▸ Available data:

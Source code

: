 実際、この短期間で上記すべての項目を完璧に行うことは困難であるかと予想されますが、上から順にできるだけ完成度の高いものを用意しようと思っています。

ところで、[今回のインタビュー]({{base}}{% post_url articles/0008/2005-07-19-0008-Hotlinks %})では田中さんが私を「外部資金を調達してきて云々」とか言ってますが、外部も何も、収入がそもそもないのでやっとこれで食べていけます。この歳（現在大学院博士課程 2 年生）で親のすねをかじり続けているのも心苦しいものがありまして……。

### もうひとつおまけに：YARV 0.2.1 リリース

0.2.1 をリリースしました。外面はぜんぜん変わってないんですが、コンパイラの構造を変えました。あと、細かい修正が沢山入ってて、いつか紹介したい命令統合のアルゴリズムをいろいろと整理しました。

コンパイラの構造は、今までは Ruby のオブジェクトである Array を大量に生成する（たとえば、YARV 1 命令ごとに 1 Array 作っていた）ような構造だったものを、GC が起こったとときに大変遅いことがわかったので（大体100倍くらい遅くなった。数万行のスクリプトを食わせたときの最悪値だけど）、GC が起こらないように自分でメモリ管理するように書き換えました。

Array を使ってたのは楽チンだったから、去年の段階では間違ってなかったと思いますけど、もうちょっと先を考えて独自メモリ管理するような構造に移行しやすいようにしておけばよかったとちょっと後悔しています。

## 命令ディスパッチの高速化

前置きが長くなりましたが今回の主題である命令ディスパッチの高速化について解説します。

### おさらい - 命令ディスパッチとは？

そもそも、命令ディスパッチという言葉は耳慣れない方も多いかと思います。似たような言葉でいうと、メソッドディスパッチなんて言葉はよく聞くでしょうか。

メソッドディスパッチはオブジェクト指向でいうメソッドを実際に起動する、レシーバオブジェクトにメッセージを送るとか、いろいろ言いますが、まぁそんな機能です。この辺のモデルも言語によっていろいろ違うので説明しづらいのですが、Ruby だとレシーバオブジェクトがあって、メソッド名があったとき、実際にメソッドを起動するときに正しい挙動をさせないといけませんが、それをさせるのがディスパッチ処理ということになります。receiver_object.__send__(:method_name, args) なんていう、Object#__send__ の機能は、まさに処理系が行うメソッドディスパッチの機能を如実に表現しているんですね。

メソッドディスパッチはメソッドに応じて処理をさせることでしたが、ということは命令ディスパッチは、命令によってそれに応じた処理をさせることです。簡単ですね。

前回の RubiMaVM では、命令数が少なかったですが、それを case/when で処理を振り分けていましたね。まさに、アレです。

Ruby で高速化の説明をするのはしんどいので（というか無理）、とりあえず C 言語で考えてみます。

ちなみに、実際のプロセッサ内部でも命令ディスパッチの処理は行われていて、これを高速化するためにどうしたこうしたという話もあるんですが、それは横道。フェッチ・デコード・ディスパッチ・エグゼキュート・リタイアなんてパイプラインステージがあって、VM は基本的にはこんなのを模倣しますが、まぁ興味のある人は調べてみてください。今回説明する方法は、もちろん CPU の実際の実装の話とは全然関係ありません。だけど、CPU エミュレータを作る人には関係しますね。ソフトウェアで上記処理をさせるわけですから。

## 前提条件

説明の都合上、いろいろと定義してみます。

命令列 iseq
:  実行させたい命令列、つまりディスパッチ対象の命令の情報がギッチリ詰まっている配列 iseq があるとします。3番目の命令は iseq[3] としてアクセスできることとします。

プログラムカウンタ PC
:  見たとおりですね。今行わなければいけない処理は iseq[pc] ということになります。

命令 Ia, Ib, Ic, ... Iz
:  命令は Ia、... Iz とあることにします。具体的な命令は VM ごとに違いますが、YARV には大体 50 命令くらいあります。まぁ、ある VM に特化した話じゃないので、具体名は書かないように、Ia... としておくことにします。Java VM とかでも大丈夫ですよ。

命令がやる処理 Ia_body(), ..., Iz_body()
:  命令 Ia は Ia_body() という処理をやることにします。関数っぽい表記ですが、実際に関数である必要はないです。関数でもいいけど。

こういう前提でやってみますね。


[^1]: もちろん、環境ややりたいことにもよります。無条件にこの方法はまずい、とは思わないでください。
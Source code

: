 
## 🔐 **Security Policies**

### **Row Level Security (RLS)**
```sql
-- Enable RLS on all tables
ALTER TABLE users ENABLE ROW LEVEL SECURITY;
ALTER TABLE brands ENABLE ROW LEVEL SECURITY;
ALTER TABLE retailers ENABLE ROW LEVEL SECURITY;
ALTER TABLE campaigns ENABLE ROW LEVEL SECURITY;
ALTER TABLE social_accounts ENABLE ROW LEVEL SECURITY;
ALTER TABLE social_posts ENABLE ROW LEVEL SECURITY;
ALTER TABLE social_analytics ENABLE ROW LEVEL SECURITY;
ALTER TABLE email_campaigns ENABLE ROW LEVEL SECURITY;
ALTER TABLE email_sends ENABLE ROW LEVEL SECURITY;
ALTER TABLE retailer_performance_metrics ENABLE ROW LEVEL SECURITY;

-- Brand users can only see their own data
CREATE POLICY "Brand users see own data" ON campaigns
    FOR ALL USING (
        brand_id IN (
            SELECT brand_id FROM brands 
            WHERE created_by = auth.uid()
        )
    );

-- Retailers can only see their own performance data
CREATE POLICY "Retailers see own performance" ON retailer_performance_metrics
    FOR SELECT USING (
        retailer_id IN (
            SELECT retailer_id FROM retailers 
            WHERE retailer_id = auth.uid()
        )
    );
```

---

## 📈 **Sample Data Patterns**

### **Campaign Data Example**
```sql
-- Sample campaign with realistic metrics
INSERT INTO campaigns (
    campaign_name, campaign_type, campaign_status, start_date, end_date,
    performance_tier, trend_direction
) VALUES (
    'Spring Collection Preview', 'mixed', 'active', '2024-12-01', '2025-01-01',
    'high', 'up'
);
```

---

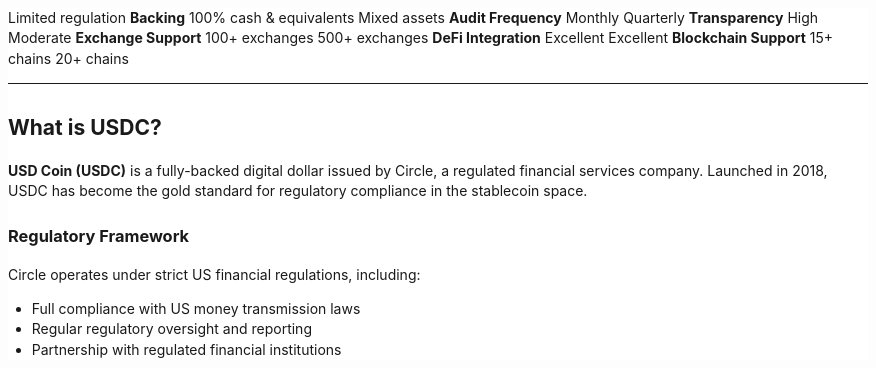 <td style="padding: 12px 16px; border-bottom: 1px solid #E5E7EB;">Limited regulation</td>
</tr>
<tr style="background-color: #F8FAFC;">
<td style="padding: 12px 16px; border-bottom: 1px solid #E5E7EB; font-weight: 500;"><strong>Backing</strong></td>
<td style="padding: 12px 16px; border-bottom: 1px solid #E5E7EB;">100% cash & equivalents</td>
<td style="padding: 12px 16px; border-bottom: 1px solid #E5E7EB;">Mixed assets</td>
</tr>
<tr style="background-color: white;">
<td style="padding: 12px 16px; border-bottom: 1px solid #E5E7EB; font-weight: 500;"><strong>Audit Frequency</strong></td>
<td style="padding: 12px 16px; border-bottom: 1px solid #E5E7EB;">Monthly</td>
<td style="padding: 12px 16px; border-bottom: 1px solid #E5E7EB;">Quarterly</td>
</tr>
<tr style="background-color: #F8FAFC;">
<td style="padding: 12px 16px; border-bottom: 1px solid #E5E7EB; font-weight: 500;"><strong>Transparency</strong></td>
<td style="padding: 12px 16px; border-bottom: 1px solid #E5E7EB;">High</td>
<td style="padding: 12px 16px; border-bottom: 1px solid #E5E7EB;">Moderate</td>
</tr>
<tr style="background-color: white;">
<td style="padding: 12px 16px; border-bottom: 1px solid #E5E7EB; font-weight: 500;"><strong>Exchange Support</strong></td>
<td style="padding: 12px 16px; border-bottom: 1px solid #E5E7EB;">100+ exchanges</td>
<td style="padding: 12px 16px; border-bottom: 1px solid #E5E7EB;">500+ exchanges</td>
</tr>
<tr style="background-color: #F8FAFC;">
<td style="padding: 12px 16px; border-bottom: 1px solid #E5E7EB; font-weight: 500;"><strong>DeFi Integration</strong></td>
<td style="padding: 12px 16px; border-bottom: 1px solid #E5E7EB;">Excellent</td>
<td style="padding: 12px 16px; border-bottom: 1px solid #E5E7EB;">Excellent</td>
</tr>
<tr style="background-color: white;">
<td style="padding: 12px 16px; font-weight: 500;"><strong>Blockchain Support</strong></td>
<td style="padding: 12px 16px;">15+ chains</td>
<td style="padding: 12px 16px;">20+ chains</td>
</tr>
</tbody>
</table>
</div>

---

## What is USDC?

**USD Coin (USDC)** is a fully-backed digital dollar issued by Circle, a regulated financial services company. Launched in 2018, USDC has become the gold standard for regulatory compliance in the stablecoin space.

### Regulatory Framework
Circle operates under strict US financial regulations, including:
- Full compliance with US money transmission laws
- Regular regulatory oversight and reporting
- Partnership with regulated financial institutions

▸ Task brief:
Beginning with the line above that contains "前回の RubiMaVM では、命令数が少なかったですが、それを", copy each line exactly up to and including the line that contains "Ruby で高速化の説明をするのはしんどいので（というか無理）、とりあえず C", and go no further.

▸ Your response:
前回の RubiMaVM では、命令数が少なかったですが、それを case/when で処理を振り分けていましたね。まさに、アレです。

Ruby で高速化の説明をするのはしんどいので（というか無理）、とりあえず C 言語で考えてみます。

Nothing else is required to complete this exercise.